I do not understand "as run as song"??

Chris

Thabto's avatar

I'm guessing it's a typo and should say "has run as long"


Brian
Valravn Rides: 24| Steel Vengeance Rides: 27| Dragster Rollbacks: 1

I never really thought about it in terms of miles, but a Magnum train when I worked there would do about 174 miles in one 10AM-10PM day (about 180 dispatches).

We always kept track of running hours for each train and tried to keep them about even throughout the season. Back then, we didn't transfer one off that often, but when we did, we would try to pick the one with the most hours unless there was a problem with one, then we'd pick that one to transfer off.

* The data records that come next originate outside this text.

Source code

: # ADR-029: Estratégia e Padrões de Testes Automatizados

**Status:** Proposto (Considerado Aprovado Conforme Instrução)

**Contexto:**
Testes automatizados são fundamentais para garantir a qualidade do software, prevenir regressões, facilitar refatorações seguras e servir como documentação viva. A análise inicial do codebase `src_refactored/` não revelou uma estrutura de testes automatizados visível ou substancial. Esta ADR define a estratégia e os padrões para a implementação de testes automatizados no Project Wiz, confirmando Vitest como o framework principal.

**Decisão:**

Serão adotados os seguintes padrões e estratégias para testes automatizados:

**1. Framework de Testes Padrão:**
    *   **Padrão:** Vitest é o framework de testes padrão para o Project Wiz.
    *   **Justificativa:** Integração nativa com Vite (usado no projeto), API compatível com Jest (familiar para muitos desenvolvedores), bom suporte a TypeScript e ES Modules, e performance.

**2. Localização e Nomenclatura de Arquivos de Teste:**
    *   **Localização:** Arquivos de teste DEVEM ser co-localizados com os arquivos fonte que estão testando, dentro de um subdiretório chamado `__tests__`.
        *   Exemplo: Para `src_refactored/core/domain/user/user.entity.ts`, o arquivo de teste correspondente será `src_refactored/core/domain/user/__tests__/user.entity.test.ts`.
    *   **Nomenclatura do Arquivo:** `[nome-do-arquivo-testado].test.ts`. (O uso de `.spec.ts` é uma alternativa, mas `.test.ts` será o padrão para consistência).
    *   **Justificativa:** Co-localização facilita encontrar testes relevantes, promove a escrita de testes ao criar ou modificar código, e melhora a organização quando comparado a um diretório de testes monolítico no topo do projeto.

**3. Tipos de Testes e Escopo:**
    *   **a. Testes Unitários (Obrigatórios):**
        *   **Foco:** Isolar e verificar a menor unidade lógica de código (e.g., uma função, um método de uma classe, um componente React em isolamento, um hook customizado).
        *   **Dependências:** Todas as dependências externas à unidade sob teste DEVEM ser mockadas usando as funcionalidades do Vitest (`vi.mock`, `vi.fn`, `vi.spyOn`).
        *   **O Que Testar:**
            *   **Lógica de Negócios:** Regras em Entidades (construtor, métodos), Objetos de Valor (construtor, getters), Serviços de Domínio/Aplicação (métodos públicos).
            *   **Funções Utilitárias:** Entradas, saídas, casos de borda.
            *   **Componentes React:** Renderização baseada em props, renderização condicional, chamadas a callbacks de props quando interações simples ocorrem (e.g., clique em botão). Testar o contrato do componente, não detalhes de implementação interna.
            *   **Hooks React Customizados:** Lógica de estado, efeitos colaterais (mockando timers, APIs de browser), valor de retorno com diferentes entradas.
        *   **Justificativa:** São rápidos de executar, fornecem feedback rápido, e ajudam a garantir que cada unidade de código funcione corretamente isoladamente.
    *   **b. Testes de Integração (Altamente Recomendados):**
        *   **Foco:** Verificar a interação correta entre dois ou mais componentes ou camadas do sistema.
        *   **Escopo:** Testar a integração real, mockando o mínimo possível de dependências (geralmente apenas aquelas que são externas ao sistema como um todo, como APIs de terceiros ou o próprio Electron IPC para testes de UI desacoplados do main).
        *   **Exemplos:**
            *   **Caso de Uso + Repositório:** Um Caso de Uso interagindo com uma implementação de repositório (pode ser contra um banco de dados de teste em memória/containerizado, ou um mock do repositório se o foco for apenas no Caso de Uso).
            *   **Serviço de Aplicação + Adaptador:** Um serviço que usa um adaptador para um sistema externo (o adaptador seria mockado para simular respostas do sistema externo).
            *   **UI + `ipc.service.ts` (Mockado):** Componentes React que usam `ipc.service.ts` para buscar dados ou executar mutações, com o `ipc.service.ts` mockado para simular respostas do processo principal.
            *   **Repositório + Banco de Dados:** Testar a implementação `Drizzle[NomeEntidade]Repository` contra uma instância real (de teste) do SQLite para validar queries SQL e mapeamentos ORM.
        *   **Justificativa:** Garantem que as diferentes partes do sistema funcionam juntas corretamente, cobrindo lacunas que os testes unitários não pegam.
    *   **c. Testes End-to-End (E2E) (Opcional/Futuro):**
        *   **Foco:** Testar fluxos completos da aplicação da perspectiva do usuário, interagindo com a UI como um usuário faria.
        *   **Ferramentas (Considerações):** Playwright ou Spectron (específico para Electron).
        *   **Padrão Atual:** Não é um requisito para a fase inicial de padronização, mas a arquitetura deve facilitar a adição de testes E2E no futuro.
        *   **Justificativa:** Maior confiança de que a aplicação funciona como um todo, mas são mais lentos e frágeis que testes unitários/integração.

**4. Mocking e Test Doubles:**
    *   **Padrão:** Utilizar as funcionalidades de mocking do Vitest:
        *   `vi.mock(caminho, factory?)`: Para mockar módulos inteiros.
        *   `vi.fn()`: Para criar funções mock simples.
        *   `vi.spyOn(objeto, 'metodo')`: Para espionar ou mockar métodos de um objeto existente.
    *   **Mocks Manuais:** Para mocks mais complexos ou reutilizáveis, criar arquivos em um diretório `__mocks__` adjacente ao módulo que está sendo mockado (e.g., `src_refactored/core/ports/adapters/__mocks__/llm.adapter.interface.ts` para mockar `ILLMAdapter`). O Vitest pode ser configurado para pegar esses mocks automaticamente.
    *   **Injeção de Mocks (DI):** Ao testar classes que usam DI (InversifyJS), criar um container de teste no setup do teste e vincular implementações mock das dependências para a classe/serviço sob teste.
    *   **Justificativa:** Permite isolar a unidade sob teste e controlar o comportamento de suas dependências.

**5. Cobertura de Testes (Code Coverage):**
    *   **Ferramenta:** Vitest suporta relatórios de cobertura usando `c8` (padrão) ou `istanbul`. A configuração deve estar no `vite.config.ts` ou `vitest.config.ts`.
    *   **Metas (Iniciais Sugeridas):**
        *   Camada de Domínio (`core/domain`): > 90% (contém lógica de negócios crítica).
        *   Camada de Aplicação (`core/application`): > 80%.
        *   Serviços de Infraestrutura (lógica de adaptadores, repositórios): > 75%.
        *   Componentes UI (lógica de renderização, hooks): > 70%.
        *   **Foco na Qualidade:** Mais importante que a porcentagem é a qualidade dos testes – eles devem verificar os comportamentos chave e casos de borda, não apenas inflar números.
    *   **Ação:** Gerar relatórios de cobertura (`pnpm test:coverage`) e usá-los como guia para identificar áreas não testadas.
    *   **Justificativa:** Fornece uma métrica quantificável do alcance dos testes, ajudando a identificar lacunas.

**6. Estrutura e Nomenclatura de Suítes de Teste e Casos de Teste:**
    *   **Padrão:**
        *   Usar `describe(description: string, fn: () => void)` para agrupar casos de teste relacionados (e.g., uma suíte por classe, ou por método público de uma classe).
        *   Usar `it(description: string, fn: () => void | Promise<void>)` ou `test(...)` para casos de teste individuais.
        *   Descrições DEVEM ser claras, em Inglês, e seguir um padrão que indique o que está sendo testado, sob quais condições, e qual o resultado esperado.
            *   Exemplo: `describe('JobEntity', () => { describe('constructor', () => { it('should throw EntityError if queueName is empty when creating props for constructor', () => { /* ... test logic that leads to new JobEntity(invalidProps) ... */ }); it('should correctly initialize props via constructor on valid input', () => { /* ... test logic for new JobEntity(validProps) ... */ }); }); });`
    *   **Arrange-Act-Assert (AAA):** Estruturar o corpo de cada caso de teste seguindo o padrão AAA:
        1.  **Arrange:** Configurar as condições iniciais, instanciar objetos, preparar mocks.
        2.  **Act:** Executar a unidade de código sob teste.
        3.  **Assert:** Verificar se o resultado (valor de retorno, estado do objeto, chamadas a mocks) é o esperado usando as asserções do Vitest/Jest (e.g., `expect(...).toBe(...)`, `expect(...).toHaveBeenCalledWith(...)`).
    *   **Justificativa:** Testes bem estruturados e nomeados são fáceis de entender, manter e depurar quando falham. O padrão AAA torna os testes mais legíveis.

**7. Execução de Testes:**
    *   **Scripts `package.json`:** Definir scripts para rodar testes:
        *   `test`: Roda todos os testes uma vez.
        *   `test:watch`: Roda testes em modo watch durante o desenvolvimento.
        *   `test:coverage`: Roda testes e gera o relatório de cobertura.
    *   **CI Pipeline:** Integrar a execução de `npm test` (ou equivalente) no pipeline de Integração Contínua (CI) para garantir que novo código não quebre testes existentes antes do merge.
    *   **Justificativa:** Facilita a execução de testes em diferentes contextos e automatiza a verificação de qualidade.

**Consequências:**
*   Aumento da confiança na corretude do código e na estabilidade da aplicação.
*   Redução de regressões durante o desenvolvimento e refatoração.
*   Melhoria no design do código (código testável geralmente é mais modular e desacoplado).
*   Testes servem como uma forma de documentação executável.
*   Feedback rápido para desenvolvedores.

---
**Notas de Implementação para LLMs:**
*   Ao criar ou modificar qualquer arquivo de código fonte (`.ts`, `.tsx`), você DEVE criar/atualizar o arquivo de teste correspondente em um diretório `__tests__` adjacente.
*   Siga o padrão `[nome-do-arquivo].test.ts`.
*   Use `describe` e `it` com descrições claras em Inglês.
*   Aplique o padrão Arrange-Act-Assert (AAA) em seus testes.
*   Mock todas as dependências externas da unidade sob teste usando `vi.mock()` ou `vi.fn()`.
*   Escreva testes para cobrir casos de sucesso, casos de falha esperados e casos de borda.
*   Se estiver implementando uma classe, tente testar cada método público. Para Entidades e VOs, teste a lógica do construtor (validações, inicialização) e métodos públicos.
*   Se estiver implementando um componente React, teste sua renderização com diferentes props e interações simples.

I think newer rides (and maybe even Magnum with the new control system) might count the number of dispatches, but I doubt they track dispatches by train.


-Matt

djDaemon's avatar

I don't know why newer ride control systems wouldn't track cycles for each train, given how trivial it would be to do so.


Brandon

Thabto said:

I'm guessing it's a typo and should say "has run as long"

Bingo, sorry

MDOmnis said:

I never really thought about it in terms of miles, but a Magnum train when I worked there would do about 174 miles in one 10AM-10PM day (about 180 dispatches).



That's a decent amount, if that one train ran 7 days a week that's about 1230 miles

djDaemon said:
I don't know why newer ride control systems wouldn't track cycles for each train, given how trivial it would be to do so.

Every ride keeps track of cycle counts. For older rides, Ride ops have cycle tracking sheets or use a separate hand counter to keep track every hour. For newer rides, the control panel keeps track of the cycles per hour. It is then recorded on the Daily Operations Report.

djDaemon's avatar

But does the control system track cycles for each unique train? It seems like that would be easy enough to do via RFID or something.

Last edited by djDaemon,

Brandon

Mr. Potato's avatar

At Cedar Point, no.

I know Disney does, or at least one of the attractions I got a backstage tour of did. And this was 5 or 6 years ago now. Used RFID to log cycles and hours to automatically tell maintenance when certain preventative procedures needed to be completed. And it would not let a given unit run until that procedure was completed. It was really neat to see. At any given time the computer would tell you the maintenance status was of any of the dozens of vehicles for that attraction.

I imagine the manual/handwritten approach is "good enough" at CP to accomplish what they need. Especially considering the major rides only have a few trains to track. At least when compared to the volume of a Disney operation.